Mostré mi disconformidad con el comentario de Valentina dedicándole una mirada fulminante.

– ¿Y cómo se percató usted de que Rico había maquinado este descabellado plan y se había hecho con las cartas?

– La suerte jugó a nuestro favor. Si Clara no se hubiese dejado el teléfono móvil en el despacho que utilizaba su padre, nadie habría entrado en él hasta la mañana siguiente para descubrir la ventana forzada y los muebles rotos.
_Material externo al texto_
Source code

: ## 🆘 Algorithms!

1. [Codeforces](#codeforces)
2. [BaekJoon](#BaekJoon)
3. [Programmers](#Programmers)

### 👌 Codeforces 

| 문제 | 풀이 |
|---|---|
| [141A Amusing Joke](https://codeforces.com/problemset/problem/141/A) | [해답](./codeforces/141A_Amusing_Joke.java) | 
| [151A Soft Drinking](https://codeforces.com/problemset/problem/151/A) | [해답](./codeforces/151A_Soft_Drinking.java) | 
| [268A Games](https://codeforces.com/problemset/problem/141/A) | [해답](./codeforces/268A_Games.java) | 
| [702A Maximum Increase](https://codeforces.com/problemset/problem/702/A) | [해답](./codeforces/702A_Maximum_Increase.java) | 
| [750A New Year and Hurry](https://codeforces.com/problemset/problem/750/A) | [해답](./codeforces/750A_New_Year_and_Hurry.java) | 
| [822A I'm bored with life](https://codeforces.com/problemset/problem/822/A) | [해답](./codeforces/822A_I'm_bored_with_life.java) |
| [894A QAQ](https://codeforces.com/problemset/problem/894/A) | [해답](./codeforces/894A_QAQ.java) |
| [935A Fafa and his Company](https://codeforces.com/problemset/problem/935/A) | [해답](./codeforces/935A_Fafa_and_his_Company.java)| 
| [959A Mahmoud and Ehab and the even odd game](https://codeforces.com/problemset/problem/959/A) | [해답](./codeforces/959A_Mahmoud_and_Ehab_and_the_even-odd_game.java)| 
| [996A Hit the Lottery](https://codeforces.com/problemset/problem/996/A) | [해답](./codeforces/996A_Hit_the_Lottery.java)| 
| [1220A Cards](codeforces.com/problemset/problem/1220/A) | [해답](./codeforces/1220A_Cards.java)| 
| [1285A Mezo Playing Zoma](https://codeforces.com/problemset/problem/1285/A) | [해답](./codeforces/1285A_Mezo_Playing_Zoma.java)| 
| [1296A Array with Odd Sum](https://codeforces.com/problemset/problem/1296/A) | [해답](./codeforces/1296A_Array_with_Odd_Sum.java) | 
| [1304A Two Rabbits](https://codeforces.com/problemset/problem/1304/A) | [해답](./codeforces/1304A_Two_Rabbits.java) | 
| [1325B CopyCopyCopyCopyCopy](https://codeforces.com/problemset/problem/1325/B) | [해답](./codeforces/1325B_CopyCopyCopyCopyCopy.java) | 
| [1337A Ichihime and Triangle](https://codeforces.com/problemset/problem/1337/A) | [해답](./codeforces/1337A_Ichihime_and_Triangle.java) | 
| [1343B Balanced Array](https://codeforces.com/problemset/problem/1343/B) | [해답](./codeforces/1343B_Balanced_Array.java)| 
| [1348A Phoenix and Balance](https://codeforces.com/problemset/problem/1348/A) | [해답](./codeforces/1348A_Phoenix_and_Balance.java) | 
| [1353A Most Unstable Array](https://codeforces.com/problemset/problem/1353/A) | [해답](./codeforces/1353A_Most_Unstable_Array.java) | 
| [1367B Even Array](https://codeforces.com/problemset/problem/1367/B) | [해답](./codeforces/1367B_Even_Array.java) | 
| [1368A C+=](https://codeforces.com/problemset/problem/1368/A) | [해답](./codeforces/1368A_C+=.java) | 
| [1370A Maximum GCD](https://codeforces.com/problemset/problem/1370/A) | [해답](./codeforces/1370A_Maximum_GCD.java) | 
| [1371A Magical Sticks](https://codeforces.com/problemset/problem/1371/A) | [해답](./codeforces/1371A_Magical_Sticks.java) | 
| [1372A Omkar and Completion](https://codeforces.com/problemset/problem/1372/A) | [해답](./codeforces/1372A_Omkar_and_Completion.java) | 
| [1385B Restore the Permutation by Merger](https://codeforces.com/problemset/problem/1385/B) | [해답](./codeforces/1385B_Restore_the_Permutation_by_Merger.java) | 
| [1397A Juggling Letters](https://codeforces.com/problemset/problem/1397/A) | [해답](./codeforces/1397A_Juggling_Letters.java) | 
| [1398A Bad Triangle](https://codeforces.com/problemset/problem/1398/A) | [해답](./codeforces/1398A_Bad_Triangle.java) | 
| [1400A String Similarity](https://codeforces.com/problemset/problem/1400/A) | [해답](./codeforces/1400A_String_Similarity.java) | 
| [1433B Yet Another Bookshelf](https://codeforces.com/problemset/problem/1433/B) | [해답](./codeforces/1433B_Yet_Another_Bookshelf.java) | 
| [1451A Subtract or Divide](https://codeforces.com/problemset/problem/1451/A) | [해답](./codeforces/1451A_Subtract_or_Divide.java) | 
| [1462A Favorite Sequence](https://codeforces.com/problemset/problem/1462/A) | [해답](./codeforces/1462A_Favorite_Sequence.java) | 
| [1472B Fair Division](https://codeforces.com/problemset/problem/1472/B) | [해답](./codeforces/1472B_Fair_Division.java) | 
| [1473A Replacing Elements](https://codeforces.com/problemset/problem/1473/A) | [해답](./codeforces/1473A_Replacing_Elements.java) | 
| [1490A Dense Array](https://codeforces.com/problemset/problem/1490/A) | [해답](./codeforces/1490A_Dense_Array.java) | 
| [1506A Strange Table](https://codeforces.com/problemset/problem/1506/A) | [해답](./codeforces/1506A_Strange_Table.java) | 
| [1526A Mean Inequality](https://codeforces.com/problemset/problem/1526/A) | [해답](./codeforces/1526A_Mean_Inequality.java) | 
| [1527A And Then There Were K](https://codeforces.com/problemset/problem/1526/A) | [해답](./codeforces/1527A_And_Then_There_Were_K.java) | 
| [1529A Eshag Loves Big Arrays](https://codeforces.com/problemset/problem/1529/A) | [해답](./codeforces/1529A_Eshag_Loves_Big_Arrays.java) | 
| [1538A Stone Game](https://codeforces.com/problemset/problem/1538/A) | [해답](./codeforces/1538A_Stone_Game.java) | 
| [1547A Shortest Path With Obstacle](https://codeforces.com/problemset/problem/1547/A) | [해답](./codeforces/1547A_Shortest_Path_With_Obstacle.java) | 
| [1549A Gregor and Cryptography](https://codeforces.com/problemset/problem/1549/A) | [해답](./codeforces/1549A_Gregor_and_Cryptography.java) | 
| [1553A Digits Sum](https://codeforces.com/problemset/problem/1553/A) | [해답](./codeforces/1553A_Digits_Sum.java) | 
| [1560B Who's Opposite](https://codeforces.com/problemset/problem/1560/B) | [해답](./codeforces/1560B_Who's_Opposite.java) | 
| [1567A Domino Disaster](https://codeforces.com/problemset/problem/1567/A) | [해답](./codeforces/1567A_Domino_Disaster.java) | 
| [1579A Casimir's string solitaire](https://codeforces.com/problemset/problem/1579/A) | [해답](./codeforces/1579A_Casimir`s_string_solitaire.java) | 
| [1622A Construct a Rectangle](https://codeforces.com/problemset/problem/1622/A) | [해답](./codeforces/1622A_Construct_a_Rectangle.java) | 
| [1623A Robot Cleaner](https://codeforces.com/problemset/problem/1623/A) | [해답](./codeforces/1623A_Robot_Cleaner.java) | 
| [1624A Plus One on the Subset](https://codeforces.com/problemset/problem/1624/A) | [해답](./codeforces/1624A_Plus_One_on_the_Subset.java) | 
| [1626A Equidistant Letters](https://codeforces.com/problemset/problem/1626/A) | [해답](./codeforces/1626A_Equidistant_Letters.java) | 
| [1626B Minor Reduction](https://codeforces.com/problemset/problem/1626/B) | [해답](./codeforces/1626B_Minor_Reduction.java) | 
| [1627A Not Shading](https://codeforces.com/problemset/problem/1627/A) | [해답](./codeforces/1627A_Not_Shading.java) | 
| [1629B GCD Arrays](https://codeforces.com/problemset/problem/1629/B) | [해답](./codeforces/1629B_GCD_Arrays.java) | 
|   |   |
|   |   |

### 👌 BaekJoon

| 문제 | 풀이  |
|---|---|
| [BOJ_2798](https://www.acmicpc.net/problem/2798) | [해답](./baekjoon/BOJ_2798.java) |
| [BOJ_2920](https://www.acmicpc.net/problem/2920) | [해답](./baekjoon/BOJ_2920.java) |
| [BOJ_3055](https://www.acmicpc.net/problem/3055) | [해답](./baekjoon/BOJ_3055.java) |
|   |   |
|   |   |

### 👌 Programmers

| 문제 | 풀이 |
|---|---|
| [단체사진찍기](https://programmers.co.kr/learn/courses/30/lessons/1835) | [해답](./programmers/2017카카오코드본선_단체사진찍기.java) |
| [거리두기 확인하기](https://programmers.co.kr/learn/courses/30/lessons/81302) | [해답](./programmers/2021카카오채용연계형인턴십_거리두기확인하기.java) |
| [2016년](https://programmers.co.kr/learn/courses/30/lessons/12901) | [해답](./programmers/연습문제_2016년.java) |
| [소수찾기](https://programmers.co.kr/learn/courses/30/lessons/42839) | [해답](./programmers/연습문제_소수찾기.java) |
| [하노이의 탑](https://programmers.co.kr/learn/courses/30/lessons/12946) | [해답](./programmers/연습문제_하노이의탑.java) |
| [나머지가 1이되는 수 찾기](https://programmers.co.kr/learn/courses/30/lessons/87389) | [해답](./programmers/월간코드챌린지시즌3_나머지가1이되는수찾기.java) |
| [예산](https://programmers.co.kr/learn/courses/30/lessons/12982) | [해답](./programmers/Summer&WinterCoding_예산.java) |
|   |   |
Con la llegada de la policía, Rico no tuvo tiempo material para salir de aquí con los sobres, por lo que decidió esconderlos en el sótano, un lugar poco frecuentado, hasta que los agentes se hubiesen marchado. No contaba con que, siguiendo su consejo, Clara contratase mis servicios.

– Entiendo… – asintió el letrado.

– Pero lo realmente concluyente fueron las marcas de sus zapatos. Calzar un cuarenta ocho no es nada habitual, por lo que, debido a su estatura, comencé a sospechar inmediatamente de Rico. Además, el hecho de encontrar marcas de ese calzado en el parterre del jardín y en el quicio de la ventana forzada del despacho y, de igual modo, hallar las mismas marcas en la entrada de la vivienda y el recibidor, me hicieron pensar que se trataba de la misma persona: alguien que tenía libre acceso a la casa. Si el jardinero no hubiese abonado el jardín, hubiese sido extremadamente complicado llegar a esta conclusión.

Rico maldijo en voz baja.

– Controlamos sus movimientos hasta que nos llevó al sótano. Le pillamos in fraganti, con los sobres en sus manos. Fue entonces cuando arremetió contra nosotros; Afortunadamente, Valentina consiguió zancadillearle. El resto de la historia ya la conocen ustedes – concluí.

Clara Morán avanzó hasta quedar frente a Rico.

– Después de todos estos años… – se quejó -. ¿Por qué lo has hecho?

El inspector Martín entró en escena indicando a Rico que se levantara.

– Entender los motivos por lo que se hacen cosas así es una tarea complicada – aseguró el policía tomando del brazo al hombretón y comunicándole que estaba detenido.

Permanecí junto a Valentina mientras los demás abandonaban la biblioteca.

– ¿Qué será de él? – me preguntó Valentina cuando quedamos a solas.

– No lo sé. Ni me importa – confesé mientras comenzaba a caminar hacia la salida.

– ¿Sabes? Tu trabajo no está tan mal. Y, además, necesitas un ayudante. ¿Qué tengo que hacer para ser detective privado?

– ¡Ni lo sueñes! ¿No quedamos en que querías ser enfermera? – rezongué.

– ¡Eso fue antes de ayer! ¡Pueden pasar muchas cosas en cuarenta y ocho horas!